### EXERCISE
Please reproduce the entries exactly, skipping each picture.

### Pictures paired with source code
======
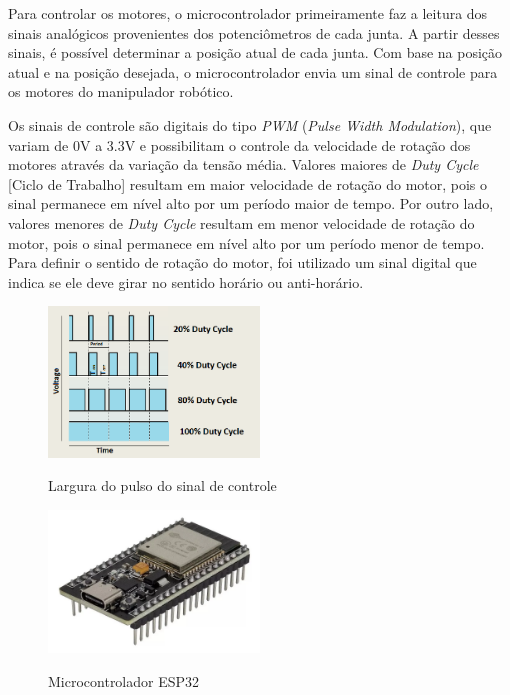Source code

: Para controlar os motores, o microcontrolador primeiramente faz a leitura dos sinais analógicos provenientes dos potenciômetros de cada junta.
A partir desses sinais, é possível determinar a posição atual de cada junta.
Com base na posição atual e na posição desejada, o microcontrolador envia um sinal de controle para os motores do manipulador robótico.

Os sinais de controle são digitais do tipo \textit{PWM} (\textit{Pulse Width Modulation}), que variam de 0V a 3.3V e possibilitam o controle da velocidade de rotação dos motores através da variação da tensão média.
Valores maiores de \textit{Duty Cycle} [Ciclo de Trabalho] resultam em maior velocidade de rotação do motor, pois o sinal permanece em nível alto por um período maior de tempo.
Por outro lado, valores menores de \textit{Duty Cycle} resultam em menor velocidade de rotação do motor, pois o sinal permanece em nível alto por um período menor de tempo.
Para definir o sentido de rotação do motor, foi utilizado um sinal digital que indica se ele deve girar no sentido horário ou anti-horário.

\begin{figure}[H]
    \centering
    \caption{Largura do pulso do sinal de controle}
    \includegraphics[keepaspectratio=true, width=0.5\textwidth]
    	{img/pwm.png}
    \label{fig:pwm}
\end{figure}

\begin{figure}[H]
    \centering
    \caption{Microcontrolador ESP32}
    \includegraphics[keepaspectratio=true, width=0.5\textwidth]
    	{img/foto-esp32.png}
    \label{fig:fotoESP32}
\end{figure}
======
### PROBLEM SOLUTION
Source code

: Para controlar os motores, o microcontrolador primeiramente faz a leitura dos sinais analógicos provenientes dos potenciômetros de cada junta.
A partir desses sinais, é possível determinar a posição atual de cada junta.
Com base na posição atual e na posição desejada, o microcontrolador envia um sinal de controle para os motores do manipulador robótico.

Os sinais de controle são digitais do tipo \textit{PWM} (\textit{Pulse Width Modulation}), que variam de 0V a 3.3V e possibilitam o controle da velocidade de rotação dos motores através da variação da tensão média.
Valores maiores de \textit{Duty Cycle} [Ciclo de Trabalho] resultam em maior velocidade de rotação do motor, pois o sinal permanece em nível alto por um período maior de tempo.
Por outro lado, valores menores de \textit{Duty Cycle} resultam em menor velocidade de rotação do motor, pois o sinal permanece em nível alto por um período menor de tempo.
Para definir o sentido de rotação do motor, foi utilizado um sinal digital que indica se ele deve girar no sentido horário ou anti-horário.

\begin{figure}[H]
    \centering
    \caption{Largura do pulso do sinal de controle}
    \includegraphics[keepaspectratio=true, width=0.5\textwidth]
    	{img/pwm.png}
    \label{fig:pwm}
\end{figure}

\begin{figure}[H]
    \centering
    \caption{Microcontrolador ESP32}
    \includegraphics[keepaspectratio=true, width=0.5\textwidth]
    	{img/foto-esp32.png}
    \label{fig:fotoESP32}
\end{figure}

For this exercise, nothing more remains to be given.